Même euphorie chez les fabricants de bouillottes : on assiste à d’inquiétantes ruptures de stocks dans les grandes surfaces et devant la pénurie certains redescendent du grenier celles de leurs mamies. L’IA se met aussi de la partie avec de nouvelles bouillottes connectées qui prennent en compte la température corporelle, celle de la chambre et le dernier flash info de CNN sur la situation en Ukraine.
Pas en reste, les marchands de caleçons longs en flanelle se frottent les mains, comme ceux qui vendent des mitaines, des bonnets, des doudounes, des tricots de corps, des chaussettes en laine et des moon boots, dernier accessoire en vogue pour aller au bureau.
Mon cher Vlad, nous n’en attendions pas tant ! Merci de faire renaître l’industrie textile moribonde et l’artisanat du tricotage. Grâce à Bruno Le Maire, le Plan de relance du col à pull roulé est un succès et ce vêtement unisexe devient aussi rare dans les magasins que les pots de moutarde.

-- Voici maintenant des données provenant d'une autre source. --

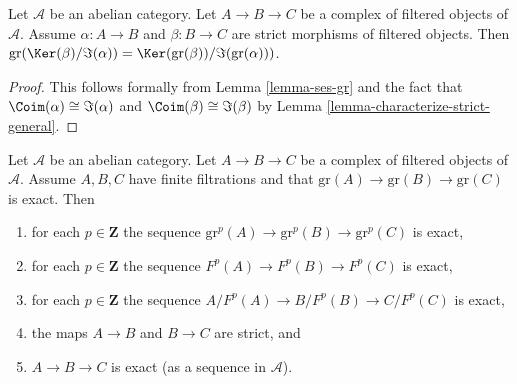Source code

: \begin{lemma}
\label{lemma-filtered-complex}
Let $\mathcal{A}$ be an abelian category. Let $A \to B \to C$ be a complex
of filtered objects of $\mathcal{A}$. Assume $\alpha : A \to B$ and
$\beta : B \to C$ are strict morphisms of filtered objects. Then
$\text{gr}(\Ker(\beta)/\Im(\alpha)) =
\Ker(\text{gr}(\beta))/\Im(\text{gr}(\alpha)))$.
\end{lemma}

\begin{proof}
This follows formally from
Lemma \ref{lemma-ses-gr}
and the fact that
$\Coim(\alpha) \cong \Im(\alpha)$ and
$\Coim(\beta) \cong \Im(\beta)$ by
Lemma \ref{lemma-characterize-strict-general}.
\end{proof}

\begin{lemma}
\label{lemma-filtered-acyclic}
Let $\mathcal{A}$ be an abelian category.
Let $A \to B \to C$ be a complex of filtered objects of $\mathcal{A}$.
Assume $A, B, C$ have finite filtrations and that
$\text{gr}(A) \to \text{gr}(B) \to \text{gr}(C)$ is exact.
Then
\begin{enumerate}
\item for each $p \in \mathbf{Z}$ the sequence
$\text{gr}^p(A) \to \text{gr}^p(B) \to \text{gr}^p(C)$ is exact,
\item for each $p \in \mathbf{Z}$ the sequence
$F^p(A) \to F^p(B) \to F^p(C)$ is exact,
\item for each $p \in \mathbf{Z}$ the sequence
$A/F^p(A) \to B/F^p(B) \to C/F^p(C)$ is exact,
\item the maps $A \to B$ and $B \to C$ are strict, and
\item $A \to B \to C$ is exact (as a sequence in $\mathcal{A}$).
\end{enumerate}
\end{lemma}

L’idéal serait, bien sûr, que tu balances quelques ogives nucléaires ici ou là (mais pas sur nous quand même !) comme le suggère ton bon copain Kadirov : cela permettrait de relancer la production des masques et des casques, de doper les ventes de pilules de sodium et de donner des sujets à traiter pour les chaînes d’information qui commencent à tourner en rond sur l’Ukraine.
Mon cher Vlad, j’oublie sûrement ici quelques-uns de tes bienfaits "collatéraux" à cette guerre. Tu le vois, on ne te sera jamais assez reconnaissant et l’on plaint ces ingrats d’Ukrainiens de ne pas apprécier à sa juste valeur une "libération" que tu leur apportes sur un plateau d’argent. Faire le bonheur des gens malgré eux est une entreprise si difficile...
Bon courage, ne te laisse pas intoxiquer par ces moins que rien qui ne jurent que par la paix. Le comte Dracula se joint à moi pour t’embrasser, à la russe, sur la bouche".